Schibsted passe au « Pay or Okay » : noyb attaque, et le consentement libre est en jeu
Le géant nordique des médias Schibsted demande désormais à ses lecteurs de payer pour ne pas être pistés. noyb et le Conseil norvégien des consommateurs viennent de déposer une plainte devant l'autorité norvégienne de protection des données, estimant que ce modèle « Pay or Okay » vide le consentement de toute liberté. Une affaire qui touche le cœur du RGPD et qui concerne directement tout éditeur ou annonceur reposant sur le consentement publicitaire.
Ce qui s'est passé
Schibsted, l'un des plus grands groupes de presse des pays nordiques (Aftenposten, VG, E24, TV4…), a généralisé un système dit « Pay or Okay » sur ses services. Concrètement, le lecteur a le choix : accepter le traitement de ses données personnelles à des fins de publicité personnalisée, ou payer un abonnement supplémentaire — de l'ordre de 39 couronnes norvégiennes par mois — pour y échapper.

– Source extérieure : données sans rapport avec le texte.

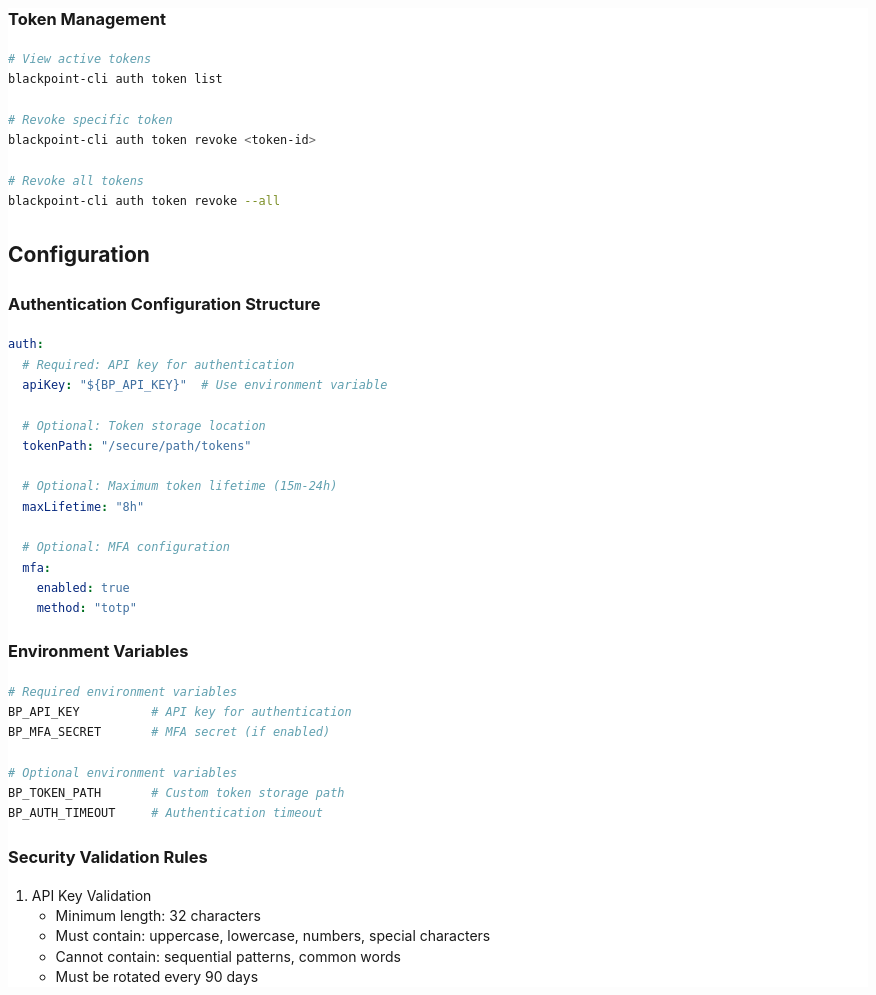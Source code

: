 ### Token Management

```bash
# View active tokens
blackpoint-cli auth token list

# Revoke specific token
blackpoint-cli auth token revoke <token-id>

# Revoke all tokens
blackpoint-cli auth token revoke --all
```

## Configuration

### Authentication Configuration Structure

```yaml
auth:
  # Required: API key for authentication
  apiKey: "${BP_API_KEY}"  # Use environment variable
  
  # Optional: Token storage location
  tokenPath: "/secure/path/tokens"
  
  # Optional: Maximum token lifetime (15m-24h)
  maxLifetime: "8h"
  
  # Optional: MFA configuration
  mfa:
    enabled: true
    method: "totp"
```

### Environment Variables

```bash
# Required environment variables
BP_API_KEY          # API key for authentication
BP_MFA_SECRET       # MFA secret (if enabled)

# Optional environment variables
BP_TOKEN_PATH       # Custom token storage path
BP_AUTH_TIMEOUT     # Authentication timeout
```

### Security Validation Rules

1. API Key Validation
   - Minimum length: 32 characters
   - Must contain: uppercase, lowercase, numbers, special characters
   - Cannot contain: sequential patterns, common words
   - Must be rotated every 90 days

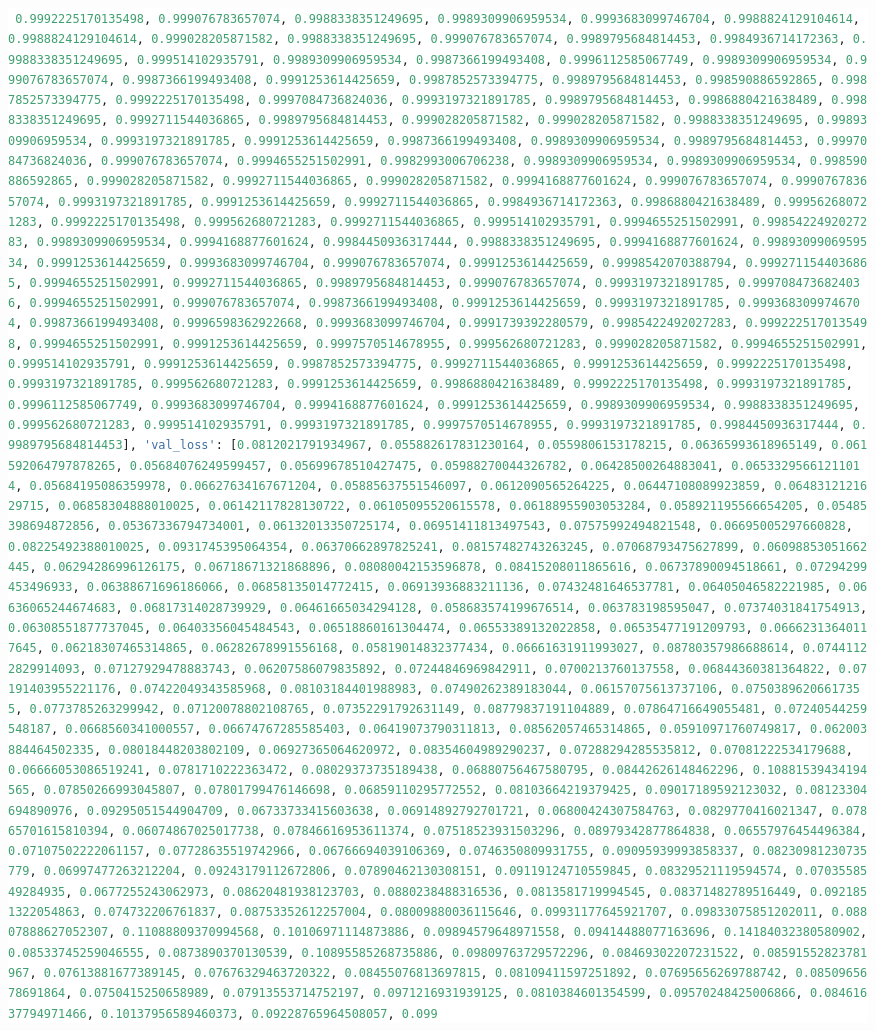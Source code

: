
 ```python
 0.9992225170135498, 0.999076783657074, 0.9988338351249695, 0.9989309906959534, 0.9993683099746704, 0.9988824129104614, 0.9988824129104614, 0.999028205871582, 0.9988338351249695, 0.999076783657074, 0.9989795684814453, 0.9984936714172363, 0.9988338351249695, 0.999514102935791, 0.9989309906959534, 0.9987366199493408, 0.9996112585067749, 0.9989309906959534, 0.999076783657074, 0.9987366199493408, 0.9991253614425659, 0.9987852573394775, 0.9989795684814453, 0.998590886592865, 0.9987852573394775, 0.9992225170135498, 0.9997084736824036, 0.9993197321891785, 0.9989795684814453, 0.9986880421638489, 0.9988338351249695, 0.9992711544036865, 0.9989795684814453, 0.999028205871582, 0.999028205871582, 0.9988338351249695, 0.9989309906959534, 0.9993197321891785, 0.9991253614425659, 0.9987366199493408, 0.9989309906959534, 0.9989795684814453, 0.9997084736824036, 0.999076783657074, 0.9994655251502991, 0.9982993006706238, 0.9989309906959534, 0.9989309906959534, 0.998590886592865, 0.999028205871582, 0.9992711544036865, 0.999028205871582, 0.9994168877601624, 0.999076783657074, 0.999076783657074, 0.9993197321891785, 0.9991253614425659, 0.9992711544036865, 0.9984936714172363, 0.9986880421638489, 0.999562680721283, 0.9992225170135498, 0.999562680721283, 0.9992711544036865, 0.999514102935791, 0.9994655251502991, 0.9985422492027283, 0.9989309906959534, 0.9994168877601624, 0.9984450936317444, 0.9988338351249695, 0.9994168877601624, 0.9989309906959534, 0.9991253614425659, 0.9993683099746704, 0.999076783657074, 0.9991253614425659, 0.9998542070388794, 0.9992711544036865, 0.9994655251502991, 0.9992711544036865, 0.9989795684814453, 0.999076783657074, 0.9993197321891785, 0.9997084736824036, 0.9994655251502991, 0.999076783657074, 0.9987366199493408, 0.9991253614425659, 0.9993197321891785, 0.9993683099746704, 0.9987366199493408, 0.9996598362922668, 0.9993683099746704, 0.9991739392280579, 0.9985422492027283, 0.9992225170135498, 0.9994655251502991, 0.9991253614425659, 0.9997570514678955, 0.999562680721283, 0.999028205871582, 0.9994655251502991, 0.999514102935791, 0.9991253614425659, 0.9987852573394775, 0.9992711544036865, 0.9991253614425659, 0.9992225170135498, 0.9993197321891785, 0.999562680721283, 0.9991253614425659, 0.9986880421638489, 0.9992225170135498, 0.9993197321891785, 0.9996112585067749, 0.9993683099746704, 0.9994168877601624, 0.9991253614425659, 0.9989309906959534, 0.9988338351249695, 0.999562680721283, 0.999514102935791, 0.9993197321891785, 0.9997570514678955, 0.9993197321891785, 0.9984450936317444, 0.9989795684814453], 'val_loss': [0.0812021791934967, 0.055882617831230164, 0.0559806153178215, 0.06365993618965149, 0.061592064797878265, 0.05684076249599457, 0.05699678510427475, 0.05988270044326782, 0.06428500264883041, 0.06533295661211014, 0.05684195086359978, 0.06627634167671204, 0.05885637551546097, 0.0612090565264225, 0.06447108089923859, 0.0648312121629715, 0.06858304888010025, 0.06142117828130722, 0.06105095520615578, 0.06188955903053284, 0.058921195566654205, 0.05485398694872856, 0.05367336794734001, 0.06132013350725174, 0.06951411813497543, 0.07575992494821548, 0.06695005297660828, 0.08225492388010025, 0.0931745395064354, 0.06370662897825241, 0.08157482743263245, 0.07068793475627899, 0.06098853051662445, 0.06294286996126175, 0.06718671321868896, 0.08080042153596878, 0.08415208011865616, 0.06737890094518661, 0.07294299453496933, 0.06388671696186066, 0.06858135014772415, 0.06913936883211136, 0.07432481646537781, 0.06405046582221985, 0.06636065244674683, 0.06817314028739929, 0.06461665034294128, 0.058683574199676514, 0.063783198595047, 0.07374031841754913, 0.06308551877737045, 0.06403356045484543, 0.06518860161304474, 0.06553389132022858, 0.06535477191209793, 0.06662313640117645, 0.06218307465314865, 0.06282678991556168, 0.05819014832377434, 0.06661631911993027, 0.08780357986688614, 0.07441122829914093, 0.07127929478883743, 0.06207586079835892, 0.07244846969842911, 0.0700213760137558, 0.06844360381364822, 0.07191403955221176, 0.07422049343585968, 0.08103184401988983, 0.07490262389183044, 0.06157075613737106, 0.07503896206617355, 0.0773785263299942, 0.07120078802108765, 0.07352291792631149, 0.08779837191104889, 0.07864716649055481, 0.07240544259548187, 0.0668560341000557, 0.06674767285585403, 0.06419073790311813, 0.08562057465314865, 0.05910971760749817, 0.062003884464502335, 0.08018448203802109, 0.06927365064620972, 0.08354604989290237, 0.07288294285535812, 0.07081222534179688, 0.06666053086519241, 0.0781710222363472, 0.08029373735189438, 0.06880756467580795, 0.08442626148462296, 0.10881539434194565, 0.07850266993045807, 0.07801799476146698, 0.06859110295772552, 0.08103664219379425, 0.09017189592123032, 0.08123304694890976, 0.09295051544904709, 0.06733733415603638, 0.06914892792701721, 0.06800424307584763, 0.0829770416021347, 0.07865701615810394, 0.06074867025017738, 0.07846616953611374, 0.07518523931503296, 0.08979342877864838, 0.06557976454496384, 0.07107502222061157, 0.07728635519742966, 0.06766694039106369, 0.0746350809931755, 0.09095939993858337, 0.08230981230735779, 0.06997477263212204, 0.09243179112672806, 0.07890462130308151, 0.09119124710559845, 0.08329521119594574, 0.0703558549284935, 0.0677255243062973, 0.08620481938123703, 0.0880238488316536, 0.0813581719994545, 0.08371482789516449, 0.0921851322054863, 0.074732206761837, 0.08753352612257004, 0.08009880036115646, 0.09931177645921707, 0.09833075851202011, 0.08807888627052307, 0.11088809370994568, 0.10106971114873886, 0.09894579648971558, 0.09414488077163696, 0.14184032380580902, 0.08533745259046555, 0.0873890370130539, 0.10895585268735886, 0.09809763729572296, 0.08469302207231522, 0.08591552823781967, 0.07613881677389145, 0.07676329463720322, 0.08455076813697815, 0.08109411597251892, 0.07695656269788742, 0.0850965678691864, 0.0750415250658989, 0.07913553714752197, 0.0971216931939125, 0.0810384601354599, 0.09570248425006866, 0.08461637794971466, 0.10137956589460373, 0.09228765964508057, 0.099
```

L'association noyb, fondée par Max Schrems, s'est associée au Forbrukerrådet (Conseil norvégien des consommateurs) pour déposer une plainte auprès du Datatilsynet, l'autorité norvégienne de protection des données. Les plaignants demandent à l'autorité de déclarer la pratique illégale. Le message de l'autorité elle-même est sans ambiguïté : la vie privée est un droit fondamental, pas un service que l'on devrait payer. Pour le régulateur, un consentement n'a guère de chances d'être « libre » lorsque la seule alternative consiste à débourser de l'argent — particulièrement pour les personnes aux revenus modestes.
Pourquoi c'est important
Le débat ne porte pas sur le prix de l'abonnement, mais sur une notion centrale du RGPD : le caractère libre du consentement. Pour qu'un traitement repose valablement sur le consentement, celui-ci doit être libre, éclairé, spécifique et univoque. C'est précisément ce qu'exige l'article 7 du RGPD sur les conditions applicables au consentement, et la question de savoir si une « taxe vie privée » fausse cette liberté est désormais frontale.
L'enjeu dépasse le seul consentement. Il interroge le choix même de la base légale du traitement : un éditeur qui monétise la publicité ciblée doit fonder ce traitement sur l'une des six bases prévues à l'article 6 du RGPD, et le consentement n'est valable que s'il est réellement consenti. Or le modèle « Pay or Okay » a déjà été désavoué au niveau européen : dans son avis d'avril 2024, le Comité européen de la protection des données (EDPB) a estimé que les grandes plateformes ne pouvaient pas, dans la plupart des cas, s'appuyer sur ce mécanisme pour obtenir un consentement valable.
Cette affaire s'inscrit dans une offensive plus large de noyb contre les pratiques de consentement trompeuses. On retrouve la même logique dans la récente décision autrichienne où la justice a imposé des boutons « Accepter » et « Refuser » d'égale visibilité sur les bannières cookies : à chaque fois, le régulateur sanctionne tout dispositif qui rend le refus plus coûteux — en argent ou en friction — que l'acceptation.
Ce que ça change pour les organisations
Pour les DPO et responsables conformité, trois réflexes s'imposent. D'abord, cartographier les traitements publicitaires reposant sur le consentement et vérifier que le refus est réellement aussi simple et gratuit que l'acceptation. Ensuite, auditer la mécanique de recueil du consentement : une CMP (plateforme de gestion du consentement) bien configurée ne suffit pas si l'architecture des choix pénalise le refus. Enfin, documenter la base légale retenue pour chaque finalité — la traçabilité du raisonnement juridique sera la première chose qu'une autorité examinera en cas de contrôle.
Les médias et plateformes qui envisageaient un modèle « Pay or Okay » comme planche de salut face à la chute des revenus publicitaires devraient temporiser : le risque réglementaire est désormais documenté, à l'échelle européenne comme nationale, et une plainte aboutie en Norvège ferait jurisprudence dans toute la zone EEE.
Ce que Leto pense de cette décision
« Payer pour ne pas être pisté » revient à transformer un droit fondamental en option premium — et c'est exactement ce que le RGPD cherche à empêcher. La position de l'autorité norvégienne est saine : si le seul moyen de refuser le traçage est de sortir sa carte bancaire, le consentement n'est pas libre, il est extorqué. Les organisations qui misent sur ce modèle jouent un jeu dangereux. La vraie conformité ne consiste pas à inventer un péage à la vie privée, mais à repenser un modèle économique qui ne dépende pas du pistage par défaut.
Sources : noyb — Nordic Media Giant Schibsted switches to "Pay or Okay", noyb — EDPB Opinion: Meta cannot rely on "Pay or Okay", Datatilsynet — autorité norvégienne de protection des données.